Deadmau5 — a DJ and video-game streamer — fired back after Twitch suspended his account for using a gay slur in one of his livestreams.
Twitch, an Amazon-owned livestreaming video game and digital media platform, said that he violated the platform's terms of service for using hate speech.
What are the details?
The DJ — whose real name is Joel Zimmerman — was playing "PlayerUnknown's Battlegrounds" when another player killed his game character.
In a now-deleted stream, Zimmerman, 38, shouted, "f***ing c**k-sucking stream sniper f*g."
Zimmerman blasted the platform in a Reddit post, complaining that the platform had censored him. He also took aim at other users who reported the news of his ban, likening them to troublemakers, causing division where there need be none.
He also said that he will likely no longer use the platform because of what he believes is a double standard on censorship.

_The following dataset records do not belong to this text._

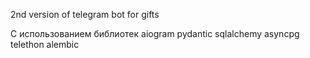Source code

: 2nd version of telegram bot for gifts

С использованием библиотек aiogram pydantic sqlalchemy asyncpg telethon alembic

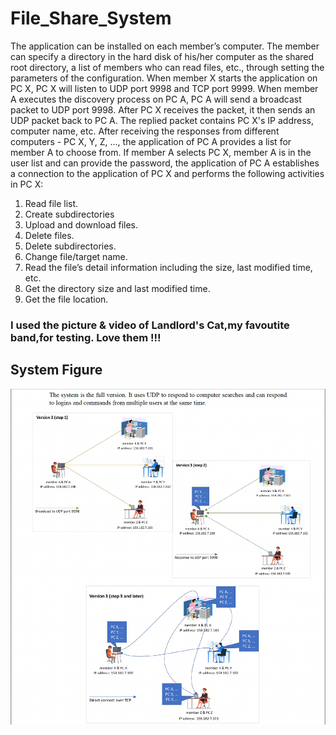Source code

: # File_Share_System
The application can be installed on each member’s computer. The member can specify a directory in the hard disk of his/her computer as the shared root directory, a list of members who can read files, etc., through setting the parameters of the configuration.
When member X starts the application on PC X, PC X will listen to UDP port 9998 and TCP port 9999. When member A executes the discovery process on PC A, PC A will send a broadcast packet to UDP port 9998. After PC X receives the packet, it then sends an UDP packet back to PC A. The replied packet contains PC X's IP address, computer name, etc.
After receiving the responses from different computers - PC X, Y, Z, ..., the application of PC A provides a list for member A to choose from. If member A selects PC X, member A is in the user list and can provide the password, the application of PC A establishes a connection to the application of PC X and performs the following activities in PC X:
1. Read file list.
2. Create subdirectories
3. Upload and download files.
4. Delete files.
5. Delete subdirectories.
6. Change file/target name.
7. Read the file’s detail information including the size, last modified time, etc.
8. Get the directory size and last modified time.
9. Get the file location.

### I used the picture & video of Landlord's Cat,my favoutite band,for testing. Love them !!!

## System Figure
![This is an image](https://github.com/Phoenix-JI/File_Share_System/blob/main/System.png)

A portion of the Reddit post read, "While it was intended to insult a f***in asshat who was being a f***in asshat ... it wasn't 'directed at an entire group of people who have a sexual orientation that differs from my own.' F*** off with that s**t."
He also added, "If im sorry for antying [sic], im sorry that we live in a world where bottom feeding pieces of s**t can sit there starring [sic] at a monitor, watching me play videos games, and just waiting for someone to get tilted so he can get a few f***ing clicks. thats what i'm sorry for."
Another portion of Zimmerman's post noted that he has a problem with what he apparently perceives as fake news as a whole.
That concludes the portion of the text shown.